Task requirements
All lines in the records below that hold "username" are to be shown.

============

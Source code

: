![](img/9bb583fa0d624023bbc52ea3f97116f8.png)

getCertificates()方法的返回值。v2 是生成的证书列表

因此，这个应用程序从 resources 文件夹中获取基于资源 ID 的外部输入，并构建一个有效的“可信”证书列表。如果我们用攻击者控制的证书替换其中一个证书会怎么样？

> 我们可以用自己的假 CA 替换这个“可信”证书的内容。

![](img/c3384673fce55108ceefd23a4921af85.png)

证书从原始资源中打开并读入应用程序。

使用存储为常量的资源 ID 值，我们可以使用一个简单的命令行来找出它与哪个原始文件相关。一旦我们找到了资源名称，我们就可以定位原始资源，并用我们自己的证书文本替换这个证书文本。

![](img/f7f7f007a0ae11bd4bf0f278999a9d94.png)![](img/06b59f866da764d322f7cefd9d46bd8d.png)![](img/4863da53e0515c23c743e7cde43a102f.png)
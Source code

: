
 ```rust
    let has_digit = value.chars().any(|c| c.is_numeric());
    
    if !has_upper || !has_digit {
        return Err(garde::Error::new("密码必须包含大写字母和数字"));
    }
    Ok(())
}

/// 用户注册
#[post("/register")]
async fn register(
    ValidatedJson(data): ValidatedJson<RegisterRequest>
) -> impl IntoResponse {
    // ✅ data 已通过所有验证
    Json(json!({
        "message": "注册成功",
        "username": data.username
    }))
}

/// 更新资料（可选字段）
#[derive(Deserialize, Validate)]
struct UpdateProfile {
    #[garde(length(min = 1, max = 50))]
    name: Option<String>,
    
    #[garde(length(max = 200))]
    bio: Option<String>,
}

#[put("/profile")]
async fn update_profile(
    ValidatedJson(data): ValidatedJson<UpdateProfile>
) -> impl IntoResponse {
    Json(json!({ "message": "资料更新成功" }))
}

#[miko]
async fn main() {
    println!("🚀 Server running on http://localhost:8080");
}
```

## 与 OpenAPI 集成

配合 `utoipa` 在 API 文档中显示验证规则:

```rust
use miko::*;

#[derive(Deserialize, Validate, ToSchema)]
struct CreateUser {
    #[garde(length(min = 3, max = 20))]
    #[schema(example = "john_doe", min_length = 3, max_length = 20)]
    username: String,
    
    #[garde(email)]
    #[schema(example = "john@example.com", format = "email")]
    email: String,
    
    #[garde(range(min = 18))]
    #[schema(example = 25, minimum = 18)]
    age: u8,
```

============

Task solution
        "username": data.username
    username: String,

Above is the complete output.